Foriegn Policy has a discussion about Bill Gross's article in the FT that discusses what is happening with the ZIRP and how it can trap people in cash.

The comments are more insightful than the blog post, actually, and I think this goes a long way to understanding the Japanese malaise, which I have always believed was caused by low interest rates.  In theory, lower interest rates should favorably improve the risk/reward ratio of risk assets and always encourage additional borrowing.  However, at some point, low, low interest rates can actually CREATE risk, because the price of credit becomes so unattractive that the risk/reward ratio actually skews in favor of holding cash, even though it earns nothing.

This is the flaw in the "Greenspan put".  It works, so long as there is room to reduce interest rates and steepen the yield curve sufficiently to enable financial intermediaries (banks) to borrow short and lend long.  But when short term rates hit the lower bound of zero, further reduction in long term rates (as in Japan) flattens the yield curve, reducing the value of the carry trade (and discouraging further purchase of long bonds).  Moreover, with interest rates very low, the probability of both price, inflation and interest rate risk increases significantly.  Few people want to lend large sums of money over an extended period to a deeply indebted government, running massive deficits for as far as the eye can see.  The probability of inflation producing negative real returns is too great.  Speculators and traders might be willing to buy bonds if they believe that there is room for significant price appreciation (yet lower rates), but again, the risk/reward profile of low rates is that there is limited upside (as the curve flattens, fewer buyers will materialize for the reasons mentioned above) while the the downside risk (higher rates due to inflation or default concerns) is massive.

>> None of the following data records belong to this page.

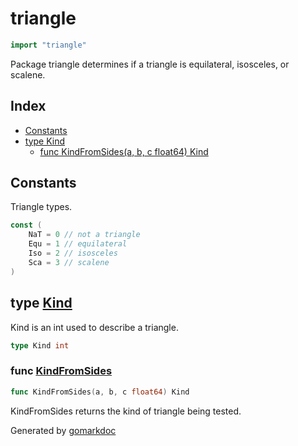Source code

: <!-- Code generated by gomarkdoc. DO NOT EDIT -->

# triangle

```go
import "triangle"
```

Package triangle determines if a triangle is equilateral\, isosceles\, or scalene\.

## Index

- [Constants](<#constants>)
- [type Kind](<#type-kind>)
  - [func KindFromSides(a, b, c float64) Kind](<#func-kindfromsides>)


## Constants

Triangle types\.

```go
const (
    NaT = 0 // not a triangle
    Equ = 1 // equilateral
    Iso = 2 // isosceles
    Sca = 3 // scalene
)
```

## type [Kind](<https://github.com/vpayno/exercism-workspace/blob/main/go/triangle/triangle.go#L5>)

Kind is an int used to describe a triangle\.

```go
type Kind int
```

### func [KindFromSides](<https://github.com/vpayno/exercism-workspace/blob/main/go/triangle/triangle.go#L68>)

```go
func KindFromSides(a, b, c float64) Kind
```

KindFromSides returns the kind of triangle being tested\.



Generated by [gomarkdoc](<https://github.com/princjef/gomarkdoc>)
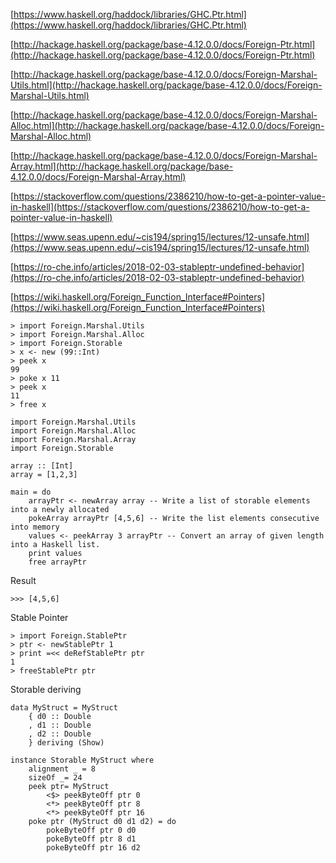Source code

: [https://www.haskell.org/haddock/libraries/GHC.Ptr.html](https://www.haskell.org/haddock/libraries/GHC.Ptr.html)

[http://hackage.haskell.org/package/base-4.12.0.0/docs/Foreign-Ptr.html](http://hackage.haskell.org/package/base-4.12.0.0/docs/Foreign-Ptr.html)

[http://hackage.haskell.org/package/base-4.12.0.0/docs/Foreign-Marshal-Utils.html](http://hackage.haskell.org/package/base-4.12.0.0/docs/Foreign-Marshal-Utils.html)

[http://hackage.haskell.org/package/base-4.12.0.0/docs/Foreign-Marshal-Alloc.html](http://hackage.haskell.org/package/base-4.12.0.0/docs/Foreign-Marshal-Alloc.html)

[http://hackage.haskell.org/package/base-4.12.0.0/docs/Foreign-Marshal-Array.html](http://hackage.haskell.org/package/base-4.12.0.0/docs/Foreign-Marshal-Array.html)

[https://stackoverflow.com/questions/2386210/how-to-get-a-pointer-value-in-haskell](https://stackoverflow.com/questions/2386210/how-to-get-a-pointer-value-in-haskell)

[https://www.seas.upenn.edu/~cis194/spring15/lectures/12-unsafe.html](https://www.seas.upenn.edu/~cis194/spring15/lectures/12-unsafe.html)

[https://ro-che.info/articles/2018-02-03-stableptr-undefined-behavior](https://ro-che.info/articles/2018-02-03-stableptr-undefined-behavior)

[https://wiki.haskell.org/Foreign_Function_Interface#Pointers](https://wiki.haskell.org/Foreign_Function_Interface#Pointers)

```
> import Foreign.Marshal.Utils
> import Foreign.Marshal.Alloc
> import Foreign.Storable
> x <- new (99::Int)
> peek x
99
> poke x 11
> peek x
11
> free x
```

```
import Foreign.Marshal.Utils
import Foreign.Marshal.Alloc
import Foreign.Marshal.Array
import Foreign.Storable

array :: [Int]
array = [1,2,3]

main = do
    arrayPtr <- newArray array -- Write a list of storable elements into a newly allocated
    pokeArray arrayPtr [4,5,6] -- Write the list elements consecutive into memory
    values <- peekArray 3 arrayPtr -- Convert an array of given length into a Haskell list.
    print values
    free arrayPtr
```

Result
```
>>> [4,5,6]
```


Stable Pointer

```
> import Foreign.StablePtr
> ptr <- newStablePtr 1
> print =<< deRefStablePtr ptr
1
> freeStablePtr ptr

```

Storable deriving

```
data MyStruct = MyStruct
    { d0 :: Double
    , d1 :: Double
    , d2 :: Double
    } deriving (Show)

instance Storable MyStruct where
    alignment _ = 8
    sizeOf _= 24
    peek ptr= MyStruct
        <$> peekByteOff ptr 0
        <*> peekByteOff ptr 8
        <*> peekByteOff ptr 16
    poke ptr (MyStruct d0 d1 d2) = do
        pokeByteOff ptr 0 d0
        pokeByteOff ptr 8 d1
        pokeByteOff ptr 16 d2
```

In short, investors are truly concerned about ensuring that they can get their capital back - and bonds do not look like a relatively safe place to preserve one's capital, let alone a place to earn a modest return in the form of coupons.

Having made bonds unattractive, however, has not made equities or risk assets attractive, really, as they are also subject to significant risks.  Instead, people park their money in demand accounts earning nothing, and low rates actually reduce incomes, resulting in lower spending, resulting in lower final demand, resulting in less economic activity, which increases investors risk aversion and the availability of attractive risk assets.

If you couple that with massive missmatches between generations in terms of assets - with older generations, benefitting from massive expropriation in the form of transfers to themselves from younger, more risk-seeking savers - you receive a double whammy in which retirees and near retirees hold all the financial assets and are petrified of capital loss.

Pretty soon, you wind up with decades of slow growth.

All of which suggests deflation in our future, in which case, the smart money is on nominal assets.  In other words, buy Treasuries.  I am not sold, as I believe most governments are out to increase inflation and if they really want to, they can succeed, but I would be cautious about companies that rely too much on debt financing.